While a seemingly unlikely theory, the evidence as reported by insurance companies around the globe is positive, especially if the use of the app is directly linked to incentive rewards.
There is an old joke that asks: “How many psychologists are needed to change a light bulb?” The answer, “One – but only if the light bulb wants to change.”
Changing behaviour without resorting to fear or torture is really dependent on the person being receptive to making the changes, hence the incentive route to help ease the change from one behaviour to the next.
While insurance companies and fleet management operations have been using plug-in telematics devices to track driving behaviour for several years, smartphone apps take it to the next level. Apps allow insurance companies to track driving behaviours without the consumer having to install an on-board telematics device.
New apps can detect when, where and how you drive. The technology captures data from the sensors and GPS in the phone, analyses the information and produces a driving score.
Apps can provide amazing levels of detail, giving information not only about driving behaviour but also about the context for it.
For example, a mobile app from LexisNexis tracks sudden acceleration and can tell whether you accelerate suddenly on a quiet residential street or, more appropriately, on a highway onramp.
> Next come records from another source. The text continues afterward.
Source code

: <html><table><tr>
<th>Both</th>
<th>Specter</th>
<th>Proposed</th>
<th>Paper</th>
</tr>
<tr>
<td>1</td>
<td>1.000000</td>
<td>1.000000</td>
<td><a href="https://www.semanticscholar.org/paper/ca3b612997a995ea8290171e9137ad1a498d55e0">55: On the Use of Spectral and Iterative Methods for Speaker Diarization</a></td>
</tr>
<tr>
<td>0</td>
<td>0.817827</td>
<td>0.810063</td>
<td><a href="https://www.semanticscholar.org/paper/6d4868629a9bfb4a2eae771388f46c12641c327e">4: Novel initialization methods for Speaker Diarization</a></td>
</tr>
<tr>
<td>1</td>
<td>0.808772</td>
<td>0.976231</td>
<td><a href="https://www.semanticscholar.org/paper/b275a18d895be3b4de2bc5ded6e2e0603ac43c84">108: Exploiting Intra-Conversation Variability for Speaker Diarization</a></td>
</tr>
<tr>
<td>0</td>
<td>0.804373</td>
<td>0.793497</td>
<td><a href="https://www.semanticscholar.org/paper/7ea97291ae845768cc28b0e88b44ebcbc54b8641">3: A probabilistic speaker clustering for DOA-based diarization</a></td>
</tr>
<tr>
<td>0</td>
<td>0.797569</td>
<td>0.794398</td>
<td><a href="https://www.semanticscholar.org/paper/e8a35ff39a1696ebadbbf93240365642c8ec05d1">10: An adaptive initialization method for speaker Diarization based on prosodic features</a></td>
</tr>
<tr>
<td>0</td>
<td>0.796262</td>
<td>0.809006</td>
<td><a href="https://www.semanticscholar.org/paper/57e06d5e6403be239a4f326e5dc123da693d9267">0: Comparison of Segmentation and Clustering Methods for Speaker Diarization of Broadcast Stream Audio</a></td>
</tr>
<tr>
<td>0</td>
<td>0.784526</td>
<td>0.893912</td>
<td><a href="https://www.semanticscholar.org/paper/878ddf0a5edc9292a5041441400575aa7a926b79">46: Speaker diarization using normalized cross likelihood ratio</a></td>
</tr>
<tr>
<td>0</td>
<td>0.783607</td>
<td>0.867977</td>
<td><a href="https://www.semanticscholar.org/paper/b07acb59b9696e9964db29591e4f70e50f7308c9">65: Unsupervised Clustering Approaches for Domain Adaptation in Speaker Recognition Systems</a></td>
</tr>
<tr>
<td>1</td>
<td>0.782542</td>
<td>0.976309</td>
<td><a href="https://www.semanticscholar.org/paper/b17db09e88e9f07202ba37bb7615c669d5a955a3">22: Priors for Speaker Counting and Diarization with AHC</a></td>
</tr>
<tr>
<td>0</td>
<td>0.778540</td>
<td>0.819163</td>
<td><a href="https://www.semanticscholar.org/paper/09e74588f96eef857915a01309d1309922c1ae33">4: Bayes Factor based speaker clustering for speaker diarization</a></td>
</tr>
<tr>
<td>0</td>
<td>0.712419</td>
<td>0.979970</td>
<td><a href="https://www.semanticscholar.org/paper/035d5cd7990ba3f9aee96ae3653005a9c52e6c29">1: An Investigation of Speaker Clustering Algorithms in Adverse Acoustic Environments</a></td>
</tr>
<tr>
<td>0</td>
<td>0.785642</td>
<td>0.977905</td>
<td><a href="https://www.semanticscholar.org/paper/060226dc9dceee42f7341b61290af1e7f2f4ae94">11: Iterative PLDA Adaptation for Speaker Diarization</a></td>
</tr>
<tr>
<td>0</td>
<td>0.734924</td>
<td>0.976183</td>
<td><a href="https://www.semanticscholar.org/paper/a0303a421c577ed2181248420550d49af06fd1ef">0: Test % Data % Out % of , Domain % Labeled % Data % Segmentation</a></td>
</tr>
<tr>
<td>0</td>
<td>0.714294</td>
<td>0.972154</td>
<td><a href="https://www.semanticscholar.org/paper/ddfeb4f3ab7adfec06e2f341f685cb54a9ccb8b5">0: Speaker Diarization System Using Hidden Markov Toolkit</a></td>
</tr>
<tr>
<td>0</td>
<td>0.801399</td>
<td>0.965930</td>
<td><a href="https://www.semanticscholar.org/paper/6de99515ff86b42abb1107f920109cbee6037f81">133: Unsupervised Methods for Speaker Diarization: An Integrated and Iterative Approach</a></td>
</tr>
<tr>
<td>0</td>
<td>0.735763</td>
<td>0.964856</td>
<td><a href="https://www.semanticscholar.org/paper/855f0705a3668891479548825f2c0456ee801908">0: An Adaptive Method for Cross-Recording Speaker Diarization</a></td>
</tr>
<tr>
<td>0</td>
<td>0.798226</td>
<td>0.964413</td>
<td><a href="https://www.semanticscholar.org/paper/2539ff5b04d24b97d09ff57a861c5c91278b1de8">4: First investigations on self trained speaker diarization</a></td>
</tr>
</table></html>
Driver-tracking apps can even tell when you are just a passenger in the car. Everyone’s driving style is unique, like a fingerprint. When location data and driving behaviour are analysed, the software can determine whether you are behind the wheel.
Possibly the best known app in South Africa is supplied by Discovery and, in its latest annual report, notes: “Since founding the business in 2011, data relating to driving behaviour has been gathered through our continually evolving telematics technology. This represents more than 5,4-billion kilometres of data and forms the basis of our efforts to improve driver behaviour.
The app measures the frequency and severity of accidents based on driver performance and awareness as well as vehicle condition. Clients receive regular feedback and improved driver behaviour is rewarded.
Improvements in driver behaviour have a broader societal impact as it reduces both the human and economic cost of road accidents and fatalities,” as noted in their latest annual report.
Apps appeal to insurers because they cost less than telematics devices and are easy for consumers to use - and consumers like them because they do not involve invasive procedures inside the vehicle to fit physical units and the wiring.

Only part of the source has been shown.